The puzzles themselves are not easy to describe – many are familiar (crosswords, sudoku, jigsaw, scavenger hunt, card games, etc.) and others rely on more obscure mechanisms to generate an eventual answer, usually in the form of a word or phrase which gets used later on in the game as the input to some other puzzle.

In the most recent 2014 Hunt, for the first time in my recollection, the designers of one of the puzzles used origami as a mechanism for generating an answer to a puzzle. I describe how it works, below. SPOILER ALERT: a complete description of how to solve this puzzle lies below… do not read if you’d like to solve the thing yourself! (Note that it requires solving multiple crossword puzzles, in addition to following origami instructions.)

When you went to the puzzle page, you saw the a web page that looked like the image below. Clicking on each item on the puzzle page (flower photos, crossword puzzles) yielded either a wordless video of someone folding an origami version of the flower in question, or a crossword puzzle with clues.

Puzzle Page

Puzzle page as presented to us.

In the Hunt, sometimes half the puzzle is figuring out what the puzzle even is… clearly we had to do the two crosswords, so a couple of our team’s crossword hounds started in on those.

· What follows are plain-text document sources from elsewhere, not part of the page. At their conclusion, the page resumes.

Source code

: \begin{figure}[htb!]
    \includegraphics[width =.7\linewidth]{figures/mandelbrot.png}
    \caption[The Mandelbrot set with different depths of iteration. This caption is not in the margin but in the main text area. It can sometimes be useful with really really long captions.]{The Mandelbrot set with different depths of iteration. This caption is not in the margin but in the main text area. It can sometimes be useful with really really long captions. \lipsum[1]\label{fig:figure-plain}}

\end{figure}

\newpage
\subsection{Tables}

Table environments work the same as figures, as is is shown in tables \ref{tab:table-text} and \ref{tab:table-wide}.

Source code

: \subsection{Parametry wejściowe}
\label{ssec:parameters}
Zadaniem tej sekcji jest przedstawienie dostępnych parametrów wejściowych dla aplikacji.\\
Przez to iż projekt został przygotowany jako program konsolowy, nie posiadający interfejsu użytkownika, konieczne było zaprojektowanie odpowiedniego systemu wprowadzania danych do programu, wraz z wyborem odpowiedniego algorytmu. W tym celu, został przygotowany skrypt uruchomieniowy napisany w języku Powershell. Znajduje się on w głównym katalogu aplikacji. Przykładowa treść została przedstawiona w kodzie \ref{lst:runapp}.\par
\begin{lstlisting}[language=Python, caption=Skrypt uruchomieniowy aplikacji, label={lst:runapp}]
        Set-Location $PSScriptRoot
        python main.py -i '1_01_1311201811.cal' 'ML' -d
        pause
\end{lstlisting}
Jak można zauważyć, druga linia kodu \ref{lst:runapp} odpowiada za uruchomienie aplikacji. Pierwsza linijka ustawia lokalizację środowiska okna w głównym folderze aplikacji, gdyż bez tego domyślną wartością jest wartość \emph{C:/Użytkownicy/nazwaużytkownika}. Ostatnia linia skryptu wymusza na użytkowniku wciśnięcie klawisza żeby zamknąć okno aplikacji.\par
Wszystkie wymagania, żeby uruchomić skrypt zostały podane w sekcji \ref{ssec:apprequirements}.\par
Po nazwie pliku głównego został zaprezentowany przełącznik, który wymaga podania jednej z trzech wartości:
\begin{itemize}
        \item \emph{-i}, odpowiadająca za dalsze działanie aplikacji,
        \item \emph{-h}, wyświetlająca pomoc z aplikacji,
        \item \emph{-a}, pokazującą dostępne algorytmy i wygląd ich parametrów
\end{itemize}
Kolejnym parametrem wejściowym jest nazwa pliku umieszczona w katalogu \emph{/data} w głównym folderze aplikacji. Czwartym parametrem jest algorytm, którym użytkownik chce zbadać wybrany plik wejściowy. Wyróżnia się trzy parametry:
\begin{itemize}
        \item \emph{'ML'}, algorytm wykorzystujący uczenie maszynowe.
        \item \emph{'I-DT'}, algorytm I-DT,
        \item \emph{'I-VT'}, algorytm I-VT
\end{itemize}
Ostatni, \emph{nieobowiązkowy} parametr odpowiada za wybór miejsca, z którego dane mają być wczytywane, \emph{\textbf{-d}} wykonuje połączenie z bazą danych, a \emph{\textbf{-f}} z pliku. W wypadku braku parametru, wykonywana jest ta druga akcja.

I looked at the origami videos, and noticed that the Rose, anyway, would result in only some very small portions of the paper being visible after the piece was folded. It was not much of a leap, then, to say “hey, let’s fold the crosswords into the flowers, and see what letters are left showing.”

So a few origamically-minded team members and I, while the crossworders worked away, test folded each of the puzzles into the flower shapes. Given the alignments on the puzzle page, we folded the lefthand one into the poinsettia and the sunflower, and the righthand one into the rose and the cherry blossom. Sure enough, in three of them, only a very few letters would show unobscured (the cherry blossom exposed a lot of letters.) We colored in the squares that showed, and unfolded the pieces:

Test-folding the crossword grids

Test-folding the crossword grids

and checked that, thanks to the symmetry of both the origami pieces and the puzzles, it wouldn’t matter which way you started folding.

When the crosswords were done (they were themselves clever, linked puzzles, a fun twist) we printed them out and folded all four. The top two yielded reasonable phrases: “WEDS TECH” and “FRI NYT”. The other two… were gibberish. Well, “NYT” could be the New York Times; “TECH” could be MIT’s paper, The Tech: clearly we were supposed to do the Friday and Wednesday crosswords from each, and then try folding those puzzles.

Sure enough, the sunflower and the cherry blossom folded from the second set of crosswords yielded “NUMBER” and “THEORY,” so we called in “NUMBER THEORY” and were correct. (Solution page here.) On to the next puzzle…

me, folding

me, not having any fun at all, no!

Very fun, and an elegant and entertaining mechanism to get the clues and final answer.